As others have said, youth, energy, stupidity.
Nowadays, with the kids in the car, just under 700 miles is about the most any of us can handle.
My longest trip was in college – me and a buddy drove from Snyder County in PA (north of Harrisburg to San Antonio for spring break; 27 1/2 hours in a 95 Ford Thunderbird. it was a long trip.
1098 miles, Houston, TX to Bristol, VA in my 1979 Mark V, on the way to an LCOC meet in PA, back in June 2007. Left at 4:00 A.M., arrived at 11:00 P.M., with a one hour change to EDT…61 MPH door to door. Won the “Longest Distance Driven” award!
I did Cincinnati to Miami, FL in my ’82 308 GTSi and it was an amazingly comfortable ride the 17 hours there and 17 hours back. Would have never believed it until I did it.

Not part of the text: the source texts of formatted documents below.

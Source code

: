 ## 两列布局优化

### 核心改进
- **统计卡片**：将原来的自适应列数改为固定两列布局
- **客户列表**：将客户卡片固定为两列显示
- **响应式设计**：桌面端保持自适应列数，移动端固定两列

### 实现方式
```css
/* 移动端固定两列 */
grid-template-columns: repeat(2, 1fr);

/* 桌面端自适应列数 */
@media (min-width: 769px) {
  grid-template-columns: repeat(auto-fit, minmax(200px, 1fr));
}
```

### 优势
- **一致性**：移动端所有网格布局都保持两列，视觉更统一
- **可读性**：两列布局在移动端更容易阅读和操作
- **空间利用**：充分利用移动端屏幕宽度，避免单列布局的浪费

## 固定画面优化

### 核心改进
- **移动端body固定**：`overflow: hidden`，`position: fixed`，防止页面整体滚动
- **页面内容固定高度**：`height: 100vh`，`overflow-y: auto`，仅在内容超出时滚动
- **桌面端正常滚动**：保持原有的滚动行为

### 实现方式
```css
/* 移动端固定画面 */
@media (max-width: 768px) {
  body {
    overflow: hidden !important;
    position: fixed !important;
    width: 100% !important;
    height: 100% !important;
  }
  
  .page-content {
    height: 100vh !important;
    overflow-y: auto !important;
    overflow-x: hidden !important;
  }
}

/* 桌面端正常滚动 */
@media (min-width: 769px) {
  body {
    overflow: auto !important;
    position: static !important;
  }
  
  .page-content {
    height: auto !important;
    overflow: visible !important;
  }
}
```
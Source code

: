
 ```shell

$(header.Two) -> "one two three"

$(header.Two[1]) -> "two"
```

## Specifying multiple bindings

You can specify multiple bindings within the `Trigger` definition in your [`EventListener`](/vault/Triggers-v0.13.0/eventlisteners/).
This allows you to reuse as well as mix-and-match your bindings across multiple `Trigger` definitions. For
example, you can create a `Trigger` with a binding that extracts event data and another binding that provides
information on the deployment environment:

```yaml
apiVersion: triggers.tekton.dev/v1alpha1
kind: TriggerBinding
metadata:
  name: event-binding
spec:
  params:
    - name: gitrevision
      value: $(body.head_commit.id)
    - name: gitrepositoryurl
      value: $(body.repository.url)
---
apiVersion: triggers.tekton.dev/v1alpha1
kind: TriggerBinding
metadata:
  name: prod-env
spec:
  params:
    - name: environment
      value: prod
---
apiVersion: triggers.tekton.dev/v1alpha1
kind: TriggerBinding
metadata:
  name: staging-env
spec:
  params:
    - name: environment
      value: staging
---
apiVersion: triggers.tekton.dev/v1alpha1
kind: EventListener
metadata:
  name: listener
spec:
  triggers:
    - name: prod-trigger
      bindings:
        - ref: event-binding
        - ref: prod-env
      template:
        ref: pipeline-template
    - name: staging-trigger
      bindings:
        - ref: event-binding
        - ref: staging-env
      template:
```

Presently, I have to say I’m impressed with how good my ’06 Lotus Elise is on a long drive. Save for being a bit noisy (although it’s not as bad as some would have you believe), the Probax seats in the ’06 and forward Elise are pretty damn good. We’ve done 5-6 hour stints in the car and it’s not bad at all…even my wife will agree, which in and of itself is a miracle π
NYC to St. Louis in 22 hours in 1971. I’ll skip the back story. In hindsight it was a really bad idea. I was lucky not to doze off and crash. Near the end of the trip I picked up a hitchhiker and he took a turn at the wheel, but still.